In the copy, include every record below exactly as it appears, but no pictures.

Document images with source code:
^^^^^^^^^^^^^^^^

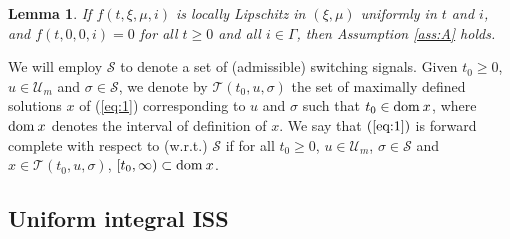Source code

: \documentclass[9pt,final,journal]{IEEEtran}
\newtheorem{lema}{Lemma}
\def\S{\mathcal{S}}
\def\T{\mathcal{T}}
\def\U{\mathcal{U}}
\def\dom{{\rm dom}}
\begin{document}
\begin{lema} \label{lem:loc-lips} If $f(t,\xi,\mu,i)$ is locally Lipschitz 
in $(\xi,\mu)$ uniformly in $t$ and $i$, and $f(t,0,0,i)=0$ for all $t\ge 0$ and all $i\in\Gamma$, then Assumption \ref{ass:A} holds.
\end{lema}

We will employ $\S$ to denote a set of (admissible) switching signals. Given $t_0\ge 0$, $u\in \U_m$ and $\sigma\in \S$, we denote by $\T(t_0,u,\sigma)$ the set of maximally defined solutions $x$ of (\ref{eq:1}) corresponding to $u$ and $\sigma$ such that $t_0\in \dom \:x$, where $\dom\:x$ denotes the interval of definition of $x$. We say that $(\ref{eq:1})$ is forward complete with respect to (w.r.t.) $\S$ if for all $t_0\ge 0$, $u\in \U_m$, $\sigma\in \S$ and $x\in \T(t_0,u,\sigma)$, $[t_0,\infty)\subset \dom\:x$.


\subsection{Uniform integral ISS}
\label{sec:unifiiss}
\end{document}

^^^^^^^^^^^^^^^^

> [EXERCISE SOLUTION]
Source code

: \documentclass[9pt,final,journal]{IEEEtran}
\newtheorem{lema}{Lemma}
\def\S{\mathcal{S}}
\def\T{\mathcal{T}}
\def\U{\mathcal{U}}
\def\dom{{\rm dom}}
\begin{document}
\begin{lema} \label{lem:loc-lips} If $f(t,\xi,\mu,i)$ is locally Lipschitz 
in $(\xi,\mu)$ uniformly in $t$ and $i$, and $f(t,0,0,i)=0$ for all $t\ge 0$ and all $i\in\Gamma$, then Assumption \ref{ass:A} holds.
\end{lema}

We will employ $\S$ to denote a set of (admissible) switching signals. Given $t_0\ge 0$, $u\in \U_m$ and $\sigma\in \S$, we denote by $\T(t_0,u,\sigma)$ the set of maximally defined solutions $x$ of (\ref{eq:1}) corresponding to $u$ and $\sigma$ such that $t_0\in \dom \:x$, where $\dom\:x$ denotes the interval of definition of $x$. We say that $(\ref{eq:1})$ is forward complete with respect to (w.r.t.) $\S$ if for all $t_0\ge 0$, $u\in \U_m$, $\sigma\in \S$ and $x\in \T(t_0,u,\sigma)$, $[t_0,\infty)\subset \dom\:x$.


\subsection{Uniform integral ISS}
\label{sec:unifiiss}
\end{document}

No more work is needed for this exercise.